__Task statement__
Every record below must be retyped exactly, with the pictures left out.

__Available data__
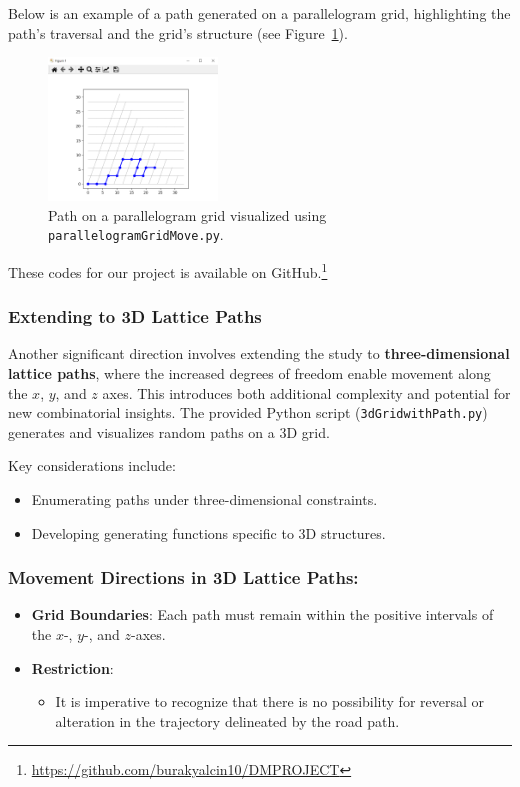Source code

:\documentclass{article}
\begin{document}
Below is an example of a path generated on a parallelogram grid, highlighting the path's traversal and the grid's structure (see Figure~\ref{fig:parallelogram-path}).

\begin{figure}[H]
    \centering
    \includegraphics[width=0.4\textwidth]{images/parallelogram.png}
    \caption{Path on a parallelogram grid visualized using \texttt{parallelogramGridMove.py}.}
    \label{fig:parallelogram-path}
\end{figure}
These codes for our project is available on GitHub.\footnote{\url{https://github.com/burakyalcin10/DMPROJECT}}


\subsubsection{Extending to 3D Lattice Paths}
Another significant direction involves extending the study to \textbf{three-dimensional lattice paths}, where the increased degrees of freedom enable movement along the $x$, $y$, and $z$ axes. This introduces both additional complexity and potential for new combinatorial insights. The provided Python script (\texttt{3dGridwithPath.py}) generates and visualizes random paths on a 3D grid.

Key considerations include:
\begin{itemize}
    \item Enumerating paths under three-dimensional constraints.
    \item Developing generating functions specific to 3D structures.
\end{itemize}

\subsubsection{Movement Directions in 3D Lattice Paths:}

\begin{itemize}
    \item \textbf{Grid Boundaries}: Each path must remain within the positive intervals of the \(x\)-, \(y\)-, and \(z\)-axes.
    \item \textbf{Restriction}:
    \begin{itemize}
        \item It is imperative to recognize that there is no possibility for reversal or alteration in the trajectory delineated by the road path.
    \end{itemize}
\end{itemize}
\end{document}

__Solution to this exercise__
Source code

:\documentclass{article}
\begin{document}
Below is an example of a path generated on a parallelogram grid, highlighting the path's traversal and the grid's structure (see Figure~\ref{fig:parallelogram-path}).

\begin{figure}[H]
    \centering
    \includegraphics[width=0.4\textwidth]{images/parallelogram.png}
    \caption{Path on a parallelogram grid visualized using \texttt{parallelogramGridMove.py}.}
    \label{fig:parallelogram-path}
\end{figure}
These codes for our project is available on GitHub.\footnote{\url{https://github.com/burakyalcin10/DMPROJECT}}


\subsubsection{Extending to 3D Lattice Paths}
Another significant direction involves extending the study to \textbf{three-dimensional lattice paths}, where the increased degrees of freedom enable movement along the $x$, $y$, and $z$ axes. This introduces both additional complexity and potential for new combinatorial insights. The provided Python script (\texttt{3dGridwithPath.py}) generates and visualizes random paths on a 3D grid.

Key considerations include:
\begin{itemize}
    \item Enumerating paths under three-dimensional constraints.
    \item Developing generating functions specific to 3D structures.
\end{itemize}

\subsubsection{Movement Directions in 3D Lattice Paths:}

\begin{itemize}
    \item \textbf{Grid Boundaries}: Each path must remain within the positive intervals of the \(x\)-, \(y\)-, and \(z\)-axes.
    \item \textbf{Restriction}:
    \begin{itemize}
        \item It is imperative to recognize that there is no possibility for reversal or alteration in the trajectory delineated by the road path.
    \end{itemize}
\end{itemize}
\end{document}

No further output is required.